# Aim of the task
Output all records below verbatim.

# Data for processing
☆ ☆ ☆

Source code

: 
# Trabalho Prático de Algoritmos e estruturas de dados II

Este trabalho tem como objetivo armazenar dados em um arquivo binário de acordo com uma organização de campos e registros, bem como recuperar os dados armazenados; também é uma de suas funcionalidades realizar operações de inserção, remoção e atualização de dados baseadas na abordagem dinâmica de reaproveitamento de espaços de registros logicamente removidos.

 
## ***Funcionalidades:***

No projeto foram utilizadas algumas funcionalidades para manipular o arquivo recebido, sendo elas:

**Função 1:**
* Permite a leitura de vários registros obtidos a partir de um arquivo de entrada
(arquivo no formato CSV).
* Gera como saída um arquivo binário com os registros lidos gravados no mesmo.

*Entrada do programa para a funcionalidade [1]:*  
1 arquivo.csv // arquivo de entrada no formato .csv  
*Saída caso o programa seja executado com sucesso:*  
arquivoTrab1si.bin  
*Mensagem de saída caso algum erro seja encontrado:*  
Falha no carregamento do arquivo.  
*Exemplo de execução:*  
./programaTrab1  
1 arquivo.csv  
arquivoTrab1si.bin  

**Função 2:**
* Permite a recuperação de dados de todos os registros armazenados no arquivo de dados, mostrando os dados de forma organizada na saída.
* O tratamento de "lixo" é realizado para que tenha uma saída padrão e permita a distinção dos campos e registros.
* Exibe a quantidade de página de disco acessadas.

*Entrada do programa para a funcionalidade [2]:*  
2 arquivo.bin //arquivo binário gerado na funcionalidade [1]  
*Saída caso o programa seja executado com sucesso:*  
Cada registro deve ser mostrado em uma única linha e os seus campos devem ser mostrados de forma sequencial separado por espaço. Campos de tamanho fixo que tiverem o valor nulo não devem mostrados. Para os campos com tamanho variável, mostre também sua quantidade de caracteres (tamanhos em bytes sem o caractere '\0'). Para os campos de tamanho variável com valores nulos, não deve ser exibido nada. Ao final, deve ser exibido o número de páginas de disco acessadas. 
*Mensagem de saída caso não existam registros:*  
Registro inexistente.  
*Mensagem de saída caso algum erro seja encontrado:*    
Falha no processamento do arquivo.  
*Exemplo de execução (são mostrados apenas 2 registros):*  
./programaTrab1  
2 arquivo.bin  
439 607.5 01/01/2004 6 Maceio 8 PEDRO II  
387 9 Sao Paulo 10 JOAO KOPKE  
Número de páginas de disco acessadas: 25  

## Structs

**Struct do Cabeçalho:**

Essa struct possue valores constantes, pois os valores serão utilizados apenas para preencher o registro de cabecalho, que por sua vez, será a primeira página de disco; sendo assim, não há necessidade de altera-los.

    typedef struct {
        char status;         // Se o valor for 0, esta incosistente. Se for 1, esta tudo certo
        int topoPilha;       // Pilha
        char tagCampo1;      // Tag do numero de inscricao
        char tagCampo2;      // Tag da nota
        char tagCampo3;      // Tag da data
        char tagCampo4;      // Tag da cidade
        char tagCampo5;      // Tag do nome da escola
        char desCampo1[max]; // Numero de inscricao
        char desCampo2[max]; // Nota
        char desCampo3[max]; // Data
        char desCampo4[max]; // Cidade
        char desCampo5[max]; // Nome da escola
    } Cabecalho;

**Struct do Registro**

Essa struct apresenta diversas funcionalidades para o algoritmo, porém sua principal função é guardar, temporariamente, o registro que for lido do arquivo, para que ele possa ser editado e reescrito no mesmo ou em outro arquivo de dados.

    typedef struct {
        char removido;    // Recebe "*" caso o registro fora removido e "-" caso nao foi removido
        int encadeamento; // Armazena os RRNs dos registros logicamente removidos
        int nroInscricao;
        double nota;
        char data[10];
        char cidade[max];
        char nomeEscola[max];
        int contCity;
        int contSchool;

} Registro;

☆ ☆ ☆

# Response
Source code

: 
# Trabalho Prático de Algoritmos e estruturas de dados II

Este trabalho tem como objetivo armazenar dados em um arquivo binário de acordo com uma organização de campos e registros, bem como recuperar os dados armazenados; também é uma de suas funcionalidades realizar operações de inserção, remoção e atualização de dados baseadas na abordagem dinâmica de reaproveitamento de espaços de registros logicamente removidos.

 
## ***Funcionalidades:***

No projeto foram utilizadas algumas funcionalidades para manipular o arquivo recebido, sendo elas:

**Função 1:**
* Permite a leitura de vários registros obtidos a partir de um arquivo de entrada
(arquivo no formato CSV).
* Gera como saída um arquivo binário com os registros lidos gravados no mesmo.

*Entrada do programa para a funcionalidade [1]:*  
1 arquivo.csv // arquivo de entrada no formato .csv  
*Saída caso o programa seja executado com sucesso:*  
arquivoTrab1si.bin  
*Mensagem de saída caso algum erro seja encontrado:*  
Falha no carregamento do arquivo.  
*Exemplo de execução:*  
./programaTrab1  
1 arquivo.csv  
arquivoTrab1si.bin  

**Função 2:**
* Permite a recuperação de dados de todos os registros armazenados no arquivo de dados, mostrando os dados de forma organizada na saída.
* O tratamento de "lixo" é realizado para que tenha uma saída padrão e permita a distinção dos campos e registros.
* Exibe a quantidade de página de disco acessadas.

*Entrada do programa para a funcionalidade [2]:*  
2 arquivo.bin //arquivo binário gerado na funcionalidade [1]  
*Saída caso o programa seja executado com sucesso:*  
Cada registro deve ser mostrado em uma única linha e os seus campos devem ser mostrados de forma sequencial separado por espaço. Campos de tamanho fixo que tiverem o valor nulo não devem mostrados. Para os campos com tamanho variável, mostre também sua quantidade de caracteres (tamanhos em bytes sem o caractere '\0'). Para os campos de tamanho variável com valores nulos, não deve ser exibido nada. Ao final, deve ser exibido o número de páginas de disco acessadas. 
*Mensagem de saída caso não existam registros:*  
Registro inexistente.  
*Mensagem de saída caso algum erro seja encontrado:*    
Falha no processamento do arquivo.  
*Exemplo de execução (são mostrados apenas 2 registros):*  
./programaTrab1  
2 arquivo.bin  
439 607.5 01/01/2004 6 Maceio 8 PEDRO II  
387 9 Sao Paulo 10 JOAO KOPKE  
Número de páginas de disco acessadas: 25  

## Structs

**Struct do Cabeçalho:**

Essa struct possue valores constantes, pois os valores serão utilizados apenas para preencher o registro de cabecalho, que por sua vez, será a primeira página de disco; sendo assim, não há necessidade de altera-los.

    typedef struct {
        char status;         // Se o valor for 0, esta incosistente. Se for 1, esta tudo certo
        int topoPilha;       // Pilha
        char tagCampo1;      // Tag do numero de inscricao
        char tagCampo2;      // Tag da nota
        char tagCampo3;      // Tag da data
        char tagCampo4;      // Tag da cidade
        char tagCampo5;      // Tag do nome da escola
        char desCampo1[max]; // Numero de inscricao
        char desCampo2[max]; // Nota
        char desCampo3[max]; // Data
        char desCampo4[max]; // Cidade
        char desCampo5[max]; // Nome da escola
    } Cabecalho;

**Struct do Registro**

Essa struct apresenta diversas funcionalidades para o algoritmo, porém sua principal função é guardar, temporariamente, o registro que for lido do arquivo, para que ele possa ser editado e reescrito no mesmo ou em outro arquivo de dados.

    typedef struct {
        char removido;    // Recebe "*" caso o registro fora removido e "-" caso nao foi removido
        int encadeamento; // Armazena os RRNs dos registros logicamente removidos
        int nroInscricao;
        double nota;
        char data[10];
        char cidade[max];
        char nomeEscola[max];
        int contCity;
        int contSchool;

} Registro;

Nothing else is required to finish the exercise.